┌──

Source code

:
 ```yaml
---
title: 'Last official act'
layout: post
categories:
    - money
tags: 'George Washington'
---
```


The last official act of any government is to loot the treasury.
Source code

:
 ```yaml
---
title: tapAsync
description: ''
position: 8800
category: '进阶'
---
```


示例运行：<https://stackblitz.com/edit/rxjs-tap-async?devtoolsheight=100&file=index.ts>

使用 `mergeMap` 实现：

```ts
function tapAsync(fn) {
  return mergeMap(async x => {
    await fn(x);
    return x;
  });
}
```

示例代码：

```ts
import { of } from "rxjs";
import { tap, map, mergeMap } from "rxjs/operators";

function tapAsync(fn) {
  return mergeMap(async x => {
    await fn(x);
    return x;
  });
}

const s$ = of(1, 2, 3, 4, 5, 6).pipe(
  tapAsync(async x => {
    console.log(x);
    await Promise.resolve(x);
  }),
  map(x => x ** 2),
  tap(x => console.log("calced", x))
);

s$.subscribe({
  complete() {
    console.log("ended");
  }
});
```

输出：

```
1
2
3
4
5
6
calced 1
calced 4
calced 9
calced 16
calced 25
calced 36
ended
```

└──
┌──

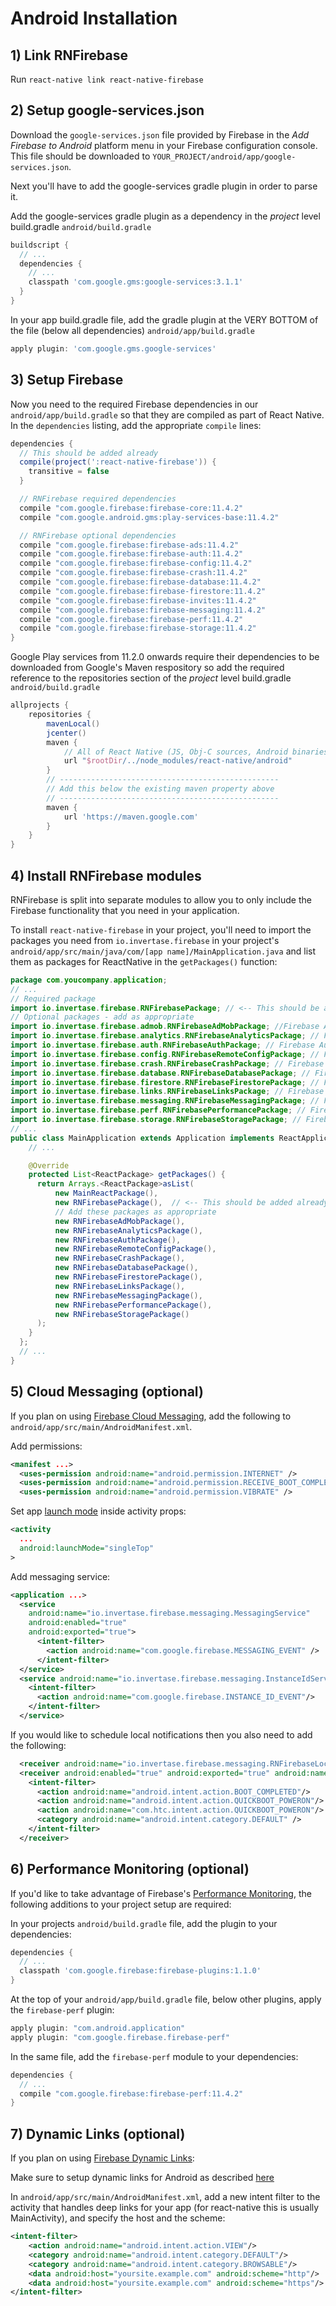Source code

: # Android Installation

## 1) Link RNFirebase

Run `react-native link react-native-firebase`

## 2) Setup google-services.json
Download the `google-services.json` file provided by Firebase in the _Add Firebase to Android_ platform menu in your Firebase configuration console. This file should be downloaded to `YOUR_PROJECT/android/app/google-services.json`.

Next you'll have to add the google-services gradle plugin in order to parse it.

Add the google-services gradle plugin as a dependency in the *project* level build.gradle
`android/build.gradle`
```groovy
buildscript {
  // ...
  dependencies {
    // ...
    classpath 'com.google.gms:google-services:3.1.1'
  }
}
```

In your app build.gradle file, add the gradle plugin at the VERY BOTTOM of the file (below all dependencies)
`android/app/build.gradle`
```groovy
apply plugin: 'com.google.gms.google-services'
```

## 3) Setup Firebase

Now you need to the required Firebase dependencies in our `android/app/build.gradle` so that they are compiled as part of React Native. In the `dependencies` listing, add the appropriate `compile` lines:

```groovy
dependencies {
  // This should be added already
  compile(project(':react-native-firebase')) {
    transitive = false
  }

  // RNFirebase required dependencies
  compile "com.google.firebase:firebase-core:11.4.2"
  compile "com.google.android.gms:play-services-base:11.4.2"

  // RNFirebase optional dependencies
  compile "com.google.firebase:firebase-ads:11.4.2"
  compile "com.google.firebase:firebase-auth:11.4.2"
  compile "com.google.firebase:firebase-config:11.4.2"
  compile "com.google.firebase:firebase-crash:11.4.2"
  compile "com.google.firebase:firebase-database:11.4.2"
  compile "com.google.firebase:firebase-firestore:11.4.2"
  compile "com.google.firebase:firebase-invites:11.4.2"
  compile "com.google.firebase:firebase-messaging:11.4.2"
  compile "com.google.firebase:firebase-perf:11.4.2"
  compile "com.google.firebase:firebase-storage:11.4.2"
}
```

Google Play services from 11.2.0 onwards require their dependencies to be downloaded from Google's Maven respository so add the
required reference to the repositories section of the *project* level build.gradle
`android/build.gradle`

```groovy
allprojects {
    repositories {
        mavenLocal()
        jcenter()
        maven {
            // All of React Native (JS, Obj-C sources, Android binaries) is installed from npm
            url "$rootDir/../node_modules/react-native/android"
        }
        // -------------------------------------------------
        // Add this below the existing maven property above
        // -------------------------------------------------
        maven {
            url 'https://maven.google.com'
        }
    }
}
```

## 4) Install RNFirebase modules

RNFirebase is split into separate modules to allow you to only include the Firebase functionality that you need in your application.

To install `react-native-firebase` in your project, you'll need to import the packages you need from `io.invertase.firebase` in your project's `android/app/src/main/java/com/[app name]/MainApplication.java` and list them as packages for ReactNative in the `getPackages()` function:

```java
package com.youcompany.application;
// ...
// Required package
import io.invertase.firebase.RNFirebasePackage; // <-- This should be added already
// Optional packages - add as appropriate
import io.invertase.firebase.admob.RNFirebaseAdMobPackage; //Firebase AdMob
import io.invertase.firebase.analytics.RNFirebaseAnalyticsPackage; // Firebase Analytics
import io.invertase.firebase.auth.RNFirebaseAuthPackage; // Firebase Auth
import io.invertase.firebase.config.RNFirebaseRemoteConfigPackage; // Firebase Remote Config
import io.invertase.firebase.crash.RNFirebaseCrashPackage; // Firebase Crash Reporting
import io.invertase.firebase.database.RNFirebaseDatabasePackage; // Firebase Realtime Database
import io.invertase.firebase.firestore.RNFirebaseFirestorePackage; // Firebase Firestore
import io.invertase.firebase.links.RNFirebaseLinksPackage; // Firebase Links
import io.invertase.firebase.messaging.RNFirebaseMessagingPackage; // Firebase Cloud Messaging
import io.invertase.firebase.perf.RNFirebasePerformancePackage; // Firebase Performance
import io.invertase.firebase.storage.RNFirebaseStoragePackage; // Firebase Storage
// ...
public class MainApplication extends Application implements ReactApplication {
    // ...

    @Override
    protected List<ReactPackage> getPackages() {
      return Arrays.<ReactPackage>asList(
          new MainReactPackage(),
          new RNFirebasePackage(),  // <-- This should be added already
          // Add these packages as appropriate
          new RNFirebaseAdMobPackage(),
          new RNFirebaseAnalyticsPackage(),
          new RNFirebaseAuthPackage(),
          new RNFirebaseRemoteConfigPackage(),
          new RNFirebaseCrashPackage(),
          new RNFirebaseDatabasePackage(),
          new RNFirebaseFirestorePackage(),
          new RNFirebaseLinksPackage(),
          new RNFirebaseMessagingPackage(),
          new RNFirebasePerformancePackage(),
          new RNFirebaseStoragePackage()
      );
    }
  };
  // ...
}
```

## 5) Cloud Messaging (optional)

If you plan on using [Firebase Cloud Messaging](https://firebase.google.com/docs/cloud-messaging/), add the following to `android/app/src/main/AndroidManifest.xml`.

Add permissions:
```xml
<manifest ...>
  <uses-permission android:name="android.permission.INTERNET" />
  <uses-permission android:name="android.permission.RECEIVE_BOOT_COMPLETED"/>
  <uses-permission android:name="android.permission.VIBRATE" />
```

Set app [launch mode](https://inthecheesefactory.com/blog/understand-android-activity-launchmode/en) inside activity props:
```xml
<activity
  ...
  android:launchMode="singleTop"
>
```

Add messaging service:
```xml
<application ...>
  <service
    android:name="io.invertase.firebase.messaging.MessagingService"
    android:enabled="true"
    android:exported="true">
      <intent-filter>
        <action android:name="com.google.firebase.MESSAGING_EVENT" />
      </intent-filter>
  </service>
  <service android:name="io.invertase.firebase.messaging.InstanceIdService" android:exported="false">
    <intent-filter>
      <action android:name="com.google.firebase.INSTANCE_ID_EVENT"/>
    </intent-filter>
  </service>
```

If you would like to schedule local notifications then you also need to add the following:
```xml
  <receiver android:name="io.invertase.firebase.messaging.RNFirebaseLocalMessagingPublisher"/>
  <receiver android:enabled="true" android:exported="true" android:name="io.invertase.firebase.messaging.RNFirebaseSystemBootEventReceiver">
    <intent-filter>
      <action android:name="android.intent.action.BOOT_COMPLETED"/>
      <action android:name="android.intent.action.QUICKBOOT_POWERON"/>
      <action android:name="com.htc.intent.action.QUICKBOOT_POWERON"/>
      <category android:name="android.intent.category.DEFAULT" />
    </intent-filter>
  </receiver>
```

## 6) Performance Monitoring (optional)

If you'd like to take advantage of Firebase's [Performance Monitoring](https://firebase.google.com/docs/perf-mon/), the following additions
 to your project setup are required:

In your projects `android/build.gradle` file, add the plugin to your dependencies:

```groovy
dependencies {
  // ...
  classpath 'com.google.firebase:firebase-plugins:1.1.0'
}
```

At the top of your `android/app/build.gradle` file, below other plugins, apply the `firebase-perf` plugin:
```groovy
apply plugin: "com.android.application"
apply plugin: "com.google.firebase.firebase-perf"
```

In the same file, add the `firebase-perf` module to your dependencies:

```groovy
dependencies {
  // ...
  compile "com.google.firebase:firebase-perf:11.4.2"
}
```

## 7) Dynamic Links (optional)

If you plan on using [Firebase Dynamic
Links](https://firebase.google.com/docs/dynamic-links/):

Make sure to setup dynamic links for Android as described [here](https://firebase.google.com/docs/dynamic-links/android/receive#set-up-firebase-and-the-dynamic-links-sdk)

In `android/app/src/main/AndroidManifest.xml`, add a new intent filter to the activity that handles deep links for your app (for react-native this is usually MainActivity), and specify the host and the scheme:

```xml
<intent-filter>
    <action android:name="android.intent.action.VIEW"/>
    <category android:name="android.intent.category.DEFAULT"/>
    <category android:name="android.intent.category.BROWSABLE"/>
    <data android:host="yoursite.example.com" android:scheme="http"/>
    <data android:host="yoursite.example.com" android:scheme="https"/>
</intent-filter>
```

└──

### Aim of the exercise:
Take from the listing above each line that contains the string "official".

### Response to this exercise:
title: 'Last official act'
The last official act of any government is to loot the treasury.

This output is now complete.